* [Exercise details] Among the lines of the material below, count those with the string "figure". Give the number alone.

<<<<

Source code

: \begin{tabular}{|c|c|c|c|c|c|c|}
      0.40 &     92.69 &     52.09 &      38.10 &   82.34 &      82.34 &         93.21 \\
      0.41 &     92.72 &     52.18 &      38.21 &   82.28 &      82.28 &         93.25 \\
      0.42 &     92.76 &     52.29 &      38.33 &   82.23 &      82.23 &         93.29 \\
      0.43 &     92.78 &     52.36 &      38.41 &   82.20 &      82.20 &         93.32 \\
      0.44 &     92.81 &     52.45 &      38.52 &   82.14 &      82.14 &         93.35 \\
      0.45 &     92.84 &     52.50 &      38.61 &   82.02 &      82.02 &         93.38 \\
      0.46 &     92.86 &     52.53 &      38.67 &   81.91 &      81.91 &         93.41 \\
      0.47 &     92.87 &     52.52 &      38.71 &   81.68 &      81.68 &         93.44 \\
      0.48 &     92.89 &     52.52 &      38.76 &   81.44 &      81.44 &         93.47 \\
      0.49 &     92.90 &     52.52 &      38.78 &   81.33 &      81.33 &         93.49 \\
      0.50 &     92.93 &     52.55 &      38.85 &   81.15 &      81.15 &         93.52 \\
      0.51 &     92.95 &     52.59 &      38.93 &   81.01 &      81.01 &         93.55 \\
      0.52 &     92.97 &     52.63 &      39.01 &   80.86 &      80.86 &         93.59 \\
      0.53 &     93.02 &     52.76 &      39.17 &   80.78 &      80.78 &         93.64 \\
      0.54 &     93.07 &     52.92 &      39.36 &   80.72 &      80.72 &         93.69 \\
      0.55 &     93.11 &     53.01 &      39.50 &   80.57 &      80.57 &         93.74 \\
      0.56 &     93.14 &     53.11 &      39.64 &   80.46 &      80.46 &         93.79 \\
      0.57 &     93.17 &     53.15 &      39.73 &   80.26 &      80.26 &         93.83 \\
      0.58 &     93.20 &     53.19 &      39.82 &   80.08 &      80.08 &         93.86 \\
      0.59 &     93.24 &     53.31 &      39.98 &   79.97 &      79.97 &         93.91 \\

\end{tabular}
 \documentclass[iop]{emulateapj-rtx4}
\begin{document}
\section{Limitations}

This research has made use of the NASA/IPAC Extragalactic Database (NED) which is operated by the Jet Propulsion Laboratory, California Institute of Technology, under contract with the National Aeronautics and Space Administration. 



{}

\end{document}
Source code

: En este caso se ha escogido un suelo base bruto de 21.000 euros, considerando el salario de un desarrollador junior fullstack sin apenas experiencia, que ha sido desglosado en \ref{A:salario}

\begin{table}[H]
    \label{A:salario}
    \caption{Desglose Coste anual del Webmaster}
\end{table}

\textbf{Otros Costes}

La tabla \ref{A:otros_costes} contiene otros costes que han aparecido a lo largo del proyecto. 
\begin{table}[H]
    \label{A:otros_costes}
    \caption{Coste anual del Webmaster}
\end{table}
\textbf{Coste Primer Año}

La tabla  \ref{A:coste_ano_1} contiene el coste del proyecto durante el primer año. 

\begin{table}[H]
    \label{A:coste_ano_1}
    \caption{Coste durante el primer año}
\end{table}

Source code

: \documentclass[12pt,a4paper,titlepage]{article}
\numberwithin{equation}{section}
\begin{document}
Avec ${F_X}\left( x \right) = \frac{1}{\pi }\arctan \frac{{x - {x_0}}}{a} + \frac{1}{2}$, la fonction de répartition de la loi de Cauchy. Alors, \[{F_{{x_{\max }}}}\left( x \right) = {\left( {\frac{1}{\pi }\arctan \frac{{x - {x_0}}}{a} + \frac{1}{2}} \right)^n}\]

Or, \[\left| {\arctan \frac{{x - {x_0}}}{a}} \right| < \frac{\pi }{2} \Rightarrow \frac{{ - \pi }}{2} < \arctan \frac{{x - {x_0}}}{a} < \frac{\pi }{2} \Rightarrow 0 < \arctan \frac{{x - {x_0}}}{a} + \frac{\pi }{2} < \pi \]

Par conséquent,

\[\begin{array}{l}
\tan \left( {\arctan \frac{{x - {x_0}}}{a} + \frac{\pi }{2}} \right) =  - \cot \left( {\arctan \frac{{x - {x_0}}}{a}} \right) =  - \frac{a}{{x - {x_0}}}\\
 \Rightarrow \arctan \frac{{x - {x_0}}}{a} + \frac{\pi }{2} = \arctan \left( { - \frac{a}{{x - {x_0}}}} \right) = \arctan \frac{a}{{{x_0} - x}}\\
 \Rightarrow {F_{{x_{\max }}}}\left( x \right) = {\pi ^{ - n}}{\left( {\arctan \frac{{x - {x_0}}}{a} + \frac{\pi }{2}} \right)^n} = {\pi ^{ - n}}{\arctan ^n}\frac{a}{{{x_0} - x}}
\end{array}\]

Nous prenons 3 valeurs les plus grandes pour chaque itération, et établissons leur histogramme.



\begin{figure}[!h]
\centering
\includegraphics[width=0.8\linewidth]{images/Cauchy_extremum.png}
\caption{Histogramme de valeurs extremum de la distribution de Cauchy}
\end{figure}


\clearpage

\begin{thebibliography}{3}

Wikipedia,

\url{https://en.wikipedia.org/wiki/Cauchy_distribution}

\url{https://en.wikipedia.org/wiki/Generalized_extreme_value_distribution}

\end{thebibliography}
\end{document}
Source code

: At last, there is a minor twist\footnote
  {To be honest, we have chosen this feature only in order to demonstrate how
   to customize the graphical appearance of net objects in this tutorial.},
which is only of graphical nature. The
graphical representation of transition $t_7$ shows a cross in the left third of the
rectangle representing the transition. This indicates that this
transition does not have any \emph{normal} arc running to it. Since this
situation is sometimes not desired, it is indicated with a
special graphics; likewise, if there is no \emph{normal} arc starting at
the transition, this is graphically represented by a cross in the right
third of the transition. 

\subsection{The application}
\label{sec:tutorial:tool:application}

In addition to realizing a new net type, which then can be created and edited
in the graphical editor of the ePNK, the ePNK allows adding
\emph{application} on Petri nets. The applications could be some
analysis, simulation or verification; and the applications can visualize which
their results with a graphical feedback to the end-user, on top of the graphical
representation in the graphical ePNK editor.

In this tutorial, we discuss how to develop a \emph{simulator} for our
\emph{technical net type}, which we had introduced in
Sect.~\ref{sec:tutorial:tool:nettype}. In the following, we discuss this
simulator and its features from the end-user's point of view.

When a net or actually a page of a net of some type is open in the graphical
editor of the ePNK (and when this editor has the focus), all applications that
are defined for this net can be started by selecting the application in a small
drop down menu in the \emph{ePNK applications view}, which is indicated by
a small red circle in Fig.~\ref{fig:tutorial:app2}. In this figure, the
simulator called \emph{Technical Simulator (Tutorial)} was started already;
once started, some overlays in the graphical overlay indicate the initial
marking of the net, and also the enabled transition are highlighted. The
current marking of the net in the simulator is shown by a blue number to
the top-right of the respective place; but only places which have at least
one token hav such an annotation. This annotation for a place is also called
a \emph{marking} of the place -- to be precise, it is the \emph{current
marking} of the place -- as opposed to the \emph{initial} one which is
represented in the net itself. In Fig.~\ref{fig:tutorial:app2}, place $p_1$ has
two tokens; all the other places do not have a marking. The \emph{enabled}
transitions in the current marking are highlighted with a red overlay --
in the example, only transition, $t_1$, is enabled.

>>>>

* [Task result] 3